Your assignment:
Ignoring the images, restate the records below word for word.

┄┄┄┄┄┄

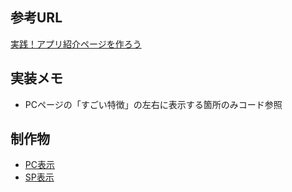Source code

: ## 参考URL
[実践！アプリ紹介ページを作ろう](https://dotinstall.com/lessons/website_html_v4)

## 実装メモ
- PCページの「すごい特徴」の左右に表示する箇所のみコード参照

## 制作物
- [PC表示](https://drive.google.com/file/d/1iuGNqWsCfPhJAWMvIp7SxACr6WZ5FEBe/view?usp=sharing)
- [SP表示](https://drive.google.com/file/d/1BM3D7D1v4ZdbRDQ-hxhOH3aTf4RV9QEa/view?usp=sharing)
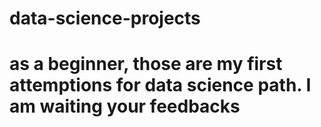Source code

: # data-science-projects
# as a beginner, those are my first attemptions for data science path. I am waiting your feedbacks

┄┄┄┄┄┄

Output for this exercise:
Source code

: ## 参考URL
[実践！アプリ紹介ページを作ろう](https://dotinstall.com/lessons/website_html_v4)

## 実装メモ
- PCページの「すごい特徴」の左右に表示する箇所のみコード参照

## 制作物
- [PC表示](https://drive.google.com/file/d/1iuGNqWsCfPhJAWMvIp7SxACr6WZ5FEBe/view?usp=sharing)
- [SP表示](https://drive.google.com/file/d/1BM3D7D1v4ZdbRDQ-hxhOH3aTf4RV9QEa/view?usp=sharing)
Source code

: # data-science-projects
# as a beginner, those are my first attemptions for data science path. I am waiting your feedbacks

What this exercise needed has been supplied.